**Input records:**
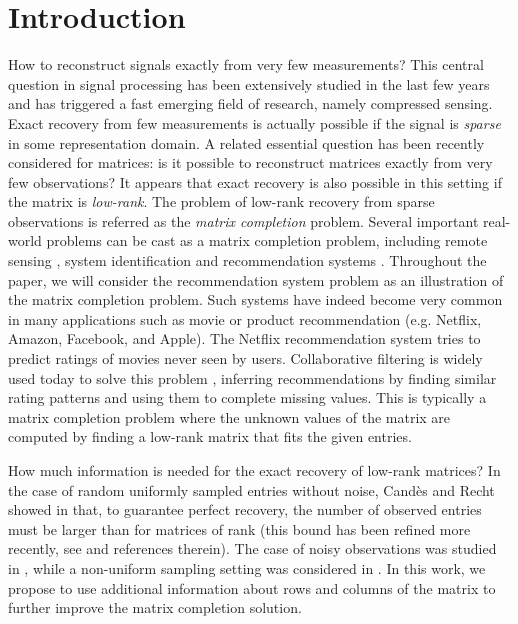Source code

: \documentclass{article}
\begin{document}
\section{Introduction}
\vspace{-0.2cm}
How to reconstruct signals exactly from very few measurements? This central question in signal processing has been extensively studied in the last few years and has triggered a fast emerging field of research, namely compressed sensing. Exact recovery from few measurements is actually possible if the signal is {\it sparse} in some representation domain. A related essential question has been recently considered for matrices: is it possible to reconstruct matrices exactly from very few observations? It appears that exact recovery is also possible in this setting if the matrix is {\it low-rank}. The problem of low-rank recovery from sparse observations is referred as the {\it matrix completion} problem. Several important real-world problems can be cast as a matrix completion problem, including remote sensing \cite{art:Schmidt86RemoteSensing}, system identification \cite{art:LiuVandenberghe09SysIden} and recommendation systems \cite{srebro2004maximum}. Throughout the paper, we will consider the recommendation system problem as an illustration of the matrix completion problem.
Such systems have indeed become very common in many applications such as movie or product recommendation (e.g. Netflix, Amazon, Facebook, and Apple). 
The Netflix recommendation system tries to predict ratings of movies never seen by users. Collaborative filtering is widely used today to solve this problem \cite{breese1998empirical}, inferring recommendations by finding similar rating patterns and using them to complete missing values. This is typically a matrix completion problem where the unknown values of the matrix are computed by finding a low-rank matrix that fits the given entries.

How much information is needed for the exact recovery of low-rank matrices? 
In the case of random uniformly sampled entries without noise, Cand{\`e}s and Recht showed in \cite{candes2009exact} that, to guarantee perfect recovery, the number of observed entries must be larger than  for  matrices of rank  (this bound has been refined more recently, see \cite{recht2011simpler} and references therein). 
The case of noisy observations was studied in \cite{candes2010matrix,negahban2012restricted}, while a non-uniform sampling setting was considered in \cite{salakhutdinov2010collaborative}. 
In this work, we propose to use additional information about rows and columns of the matrix to further improve the matrix completion solution.
\end{document}
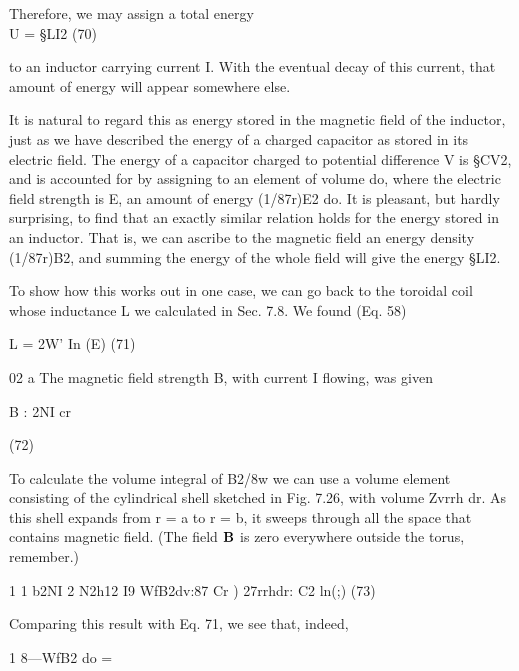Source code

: Therefore, we may assign a total energy
\begin{equation}
\end{equation}
U = §LI2 (70)

to an inductor carrying current I. With the eventual decay of this
current, that amount of energy will appear somewhere else.

It is natural to regard this as energy stored in the magnetic field
of the inductor, just as we have described the energy of a charged
capacitor as stored in its electric field. The energy of a capacitor
charged to potential difference V is §CV2, and is accounted for by
assigning to an element of volume do, where the electric field strength
is E, an amount of energy (1/87r)E2 do. It is pleasant, but hardly
surprising, to find that an exactly similar relation holds for the energy
stored in an inductor. That is, we can ascribe to the magnetic field
an energy density (1/87r)B2, and summing the energy of the whole
field will give the energy §LI2.

To show how this works out in one case, we can go back to the
toroidal coil whose inductance L we calculated in Sec. 7.8. We
found (Eq. 58)

\begin{equation}
\end{equation}
L = 2W' In (E) (71)

02 a
The magnetic field strength B, with current I flowing, was given

\begin{equation}
\end{equation}
B : 2NI
cr

(72)

To calculate the volume integral of B2/8w we can use a volume element
consisting of the cylindrical shell sketched in Fig. 7.26, with
volume Zvrrh dr. As this shell expands from r = a to r = b, it sweeps
through all the space that contains magnetic field. (The field $\mathbf{B}$ is
zero everywhere outside the torus, remember.)

\begin{equation}
\end{equation}
1 1 b2NI 2 N2h12 I9
WfB2dv:87  Cr ) 27rrhdr: C2 ln(;) (73)

Comparing this result with Eq. 71, we see that, indeed,

\begin{equation}
\end{equation}
1
8---WfB2 do = %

**Task goal:**
Where a line in the records above includes the string "inductor", show it.

**Response area:**
to an inductor carrying current I. With the eventual decay of this
of the inductor, just as we have described the energy of a charged
stored in an inductor. That is, we can ascribe to the magnetic field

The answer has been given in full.